GRID vWS to Quadro vDWS

We can leverage Quadro/GRID capabilities and compare it with VMware virtual workstation/PC/virtual apps solutions. NVIDIA GRID vWS is now NVIDIA Quadro Virtual Data Center Workstation or Quadro vDWS. The GRID brand will be used to describe a PC experience and will have two editions: NVIDIA GRID vPC and NVIDIA GRID vApps. While these 2 software editions were once called the NVIDIA GRID software platform, they will now be referred to as NVIDIA virtual GPU solutions.

MxGPU is a GPU virtualization technique with a built-in hardware engine responsible for VM scheduling and management. It leverages the underlying SR-IOV protocol as per the application's requirement. GPUs that are in passthrough mode can’t be virtualized, so first run the script to disable passthrough mode. If MxGPU is enabled and vCenter is accessible, then use the plugin to configure instead of the script. vDGA can help a user with unrestricted and dedicated access to a single vGPU by providing direct passthrough to a physical GPU. The steps for installing the driver on a VM using an MxGPU device are the same for a regular passthrough device under vDGA.

Configure the virtual machine while using MxGPU and vDGA:

  1. For devices with a large BAR size, such as Tesla P40, we have to set the configuration parameters on the VM:

    • firmware="efi"

    • pciPassthru.use64bitMMIO="TRUE"

    • pciPassthru.64bitMMIOSizeGB="64"

  2. Add a PCI Device to the specific virtual machine and choose the required PCI Device to enable GPU passthrough:
  1. Log into vSphere Web Client via the Administrator account on the Home page and click Radeon Pro Settings. Go to the Data Center and manage all MxGPU hosts in a specific data center.
  2. We can install Radeon Pro Settings on the vSphere Client plugin with MxGPU:

VMware supports both AMD and NVIDIA graphics cards. We can download the appropriate VMware graphics driver from the vendor website to use the graphics card or GPU hardware.

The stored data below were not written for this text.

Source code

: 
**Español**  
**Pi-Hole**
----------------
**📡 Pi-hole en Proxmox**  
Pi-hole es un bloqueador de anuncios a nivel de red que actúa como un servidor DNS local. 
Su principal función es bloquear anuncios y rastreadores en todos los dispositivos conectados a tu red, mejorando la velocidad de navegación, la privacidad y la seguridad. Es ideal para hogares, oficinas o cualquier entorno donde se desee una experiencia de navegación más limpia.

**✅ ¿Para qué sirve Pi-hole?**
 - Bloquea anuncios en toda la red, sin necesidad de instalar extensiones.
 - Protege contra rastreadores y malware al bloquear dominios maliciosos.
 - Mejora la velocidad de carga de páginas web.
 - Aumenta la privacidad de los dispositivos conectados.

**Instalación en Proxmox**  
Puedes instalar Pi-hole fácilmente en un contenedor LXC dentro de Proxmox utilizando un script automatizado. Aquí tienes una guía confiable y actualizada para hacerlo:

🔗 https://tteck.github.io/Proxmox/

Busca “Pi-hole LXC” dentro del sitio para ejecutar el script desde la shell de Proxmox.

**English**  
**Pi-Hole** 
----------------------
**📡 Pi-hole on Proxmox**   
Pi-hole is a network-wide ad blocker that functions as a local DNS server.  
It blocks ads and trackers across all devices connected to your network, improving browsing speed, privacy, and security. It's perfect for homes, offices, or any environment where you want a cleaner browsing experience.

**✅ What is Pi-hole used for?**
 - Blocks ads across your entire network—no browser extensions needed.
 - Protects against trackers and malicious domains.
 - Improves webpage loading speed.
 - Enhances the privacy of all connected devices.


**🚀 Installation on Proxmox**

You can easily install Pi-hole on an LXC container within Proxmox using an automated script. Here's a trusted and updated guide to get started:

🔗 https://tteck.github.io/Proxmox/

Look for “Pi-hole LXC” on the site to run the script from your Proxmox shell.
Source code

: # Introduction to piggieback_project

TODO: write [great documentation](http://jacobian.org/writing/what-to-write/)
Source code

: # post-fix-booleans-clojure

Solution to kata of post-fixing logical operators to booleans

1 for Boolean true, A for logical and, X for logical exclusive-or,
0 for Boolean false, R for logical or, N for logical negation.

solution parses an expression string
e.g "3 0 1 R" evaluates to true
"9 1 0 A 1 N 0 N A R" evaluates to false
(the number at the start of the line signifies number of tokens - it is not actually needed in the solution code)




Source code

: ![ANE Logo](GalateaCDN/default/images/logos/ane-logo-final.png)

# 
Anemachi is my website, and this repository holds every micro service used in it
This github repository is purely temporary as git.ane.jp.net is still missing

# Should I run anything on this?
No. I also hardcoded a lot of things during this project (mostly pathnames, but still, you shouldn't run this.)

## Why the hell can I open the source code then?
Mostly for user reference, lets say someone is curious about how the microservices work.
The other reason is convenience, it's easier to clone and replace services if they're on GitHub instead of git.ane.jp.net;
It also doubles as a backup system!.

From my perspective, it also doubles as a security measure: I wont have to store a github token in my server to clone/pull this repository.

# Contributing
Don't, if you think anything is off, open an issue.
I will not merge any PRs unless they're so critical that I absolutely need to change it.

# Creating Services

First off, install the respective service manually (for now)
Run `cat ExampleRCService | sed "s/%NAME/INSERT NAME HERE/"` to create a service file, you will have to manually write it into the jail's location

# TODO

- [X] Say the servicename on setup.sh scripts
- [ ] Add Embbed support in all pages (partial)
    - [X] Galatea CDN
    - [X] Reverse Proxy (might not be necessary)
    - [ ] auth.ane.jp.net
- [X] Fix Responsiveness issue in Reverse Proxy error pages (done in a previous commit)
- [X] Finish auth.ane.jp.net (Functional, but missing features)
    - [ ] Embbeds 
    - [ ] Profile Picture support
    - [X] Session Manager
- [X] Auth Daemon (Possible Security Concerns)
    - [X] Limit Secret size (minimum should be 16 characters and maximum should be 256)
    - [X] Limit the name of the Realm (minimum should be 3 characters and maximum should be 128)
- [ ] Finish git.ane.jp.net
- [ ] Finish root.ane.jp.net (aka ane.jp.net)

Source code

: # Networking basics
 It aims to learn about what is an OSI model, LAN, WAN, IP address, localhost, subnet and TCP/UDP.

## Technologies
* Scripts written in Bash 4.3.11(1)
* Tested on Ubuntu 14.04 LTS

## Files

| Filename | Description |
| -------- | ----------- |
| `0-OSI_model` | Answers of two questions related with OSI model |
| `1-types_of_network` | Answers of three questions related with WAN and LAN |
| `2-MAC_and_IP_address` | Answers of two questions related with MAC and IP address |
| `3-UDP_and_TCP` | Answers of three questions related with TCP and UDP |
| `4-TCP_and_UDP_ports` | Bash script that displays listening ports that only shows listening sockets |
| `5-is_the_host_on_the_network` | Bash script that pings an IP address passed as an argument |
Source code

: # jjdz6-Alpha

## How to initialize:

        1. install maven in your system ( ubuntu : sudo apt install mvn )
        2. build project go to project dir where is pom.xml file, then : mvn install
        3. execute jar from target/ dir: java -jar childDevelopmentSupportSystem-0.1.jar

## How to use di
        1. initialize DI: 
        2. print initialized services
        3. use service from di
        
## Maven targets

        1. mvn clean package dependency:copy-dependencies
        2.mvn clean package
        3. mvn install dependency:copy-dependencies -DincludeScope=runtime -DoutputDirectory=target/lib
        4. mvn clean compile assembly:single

We can add PCI Device to a single virtual machine as well as to multiple virtual machines.

  1. To add a PCI Device for a number of virtual machines in one go with commands, do the following:
    1. Browse to the AMD FirePro VIB driver and install AMD VIB utility: cd /<path_to_vib from ssh.
    2. Edit vms.cfg: vi vms.cfg.
  2. Press I and change the instances of .* to match the names of the VMs that require a GPU like to match *MxGPU* to VM names that include MxGPU: .MxGPU.
  3. Save and quit by pressing Esc, type :wq, and press Enter.
  1. Assign the virtual functions to the VMs:
sh mxgpu-install.sh –a assign 
Eligible VMs:
WIN10-MxGPU-001
WIN10-MxGPU-002
WIN8.1-MxGPU-001
WIN8.1-MxGPU-002
These VMs will be assigned a VF, is it OK?[Y/N]y
  1. Press Enter and choose Reserve all guest memory (All locked).
  2. Reboot the system to automatically assign Virtual Function(VF) by using the MxGPU script.

We should then verify that all VFs are populated in the device list. This way, we can automatically assign VF by using the script.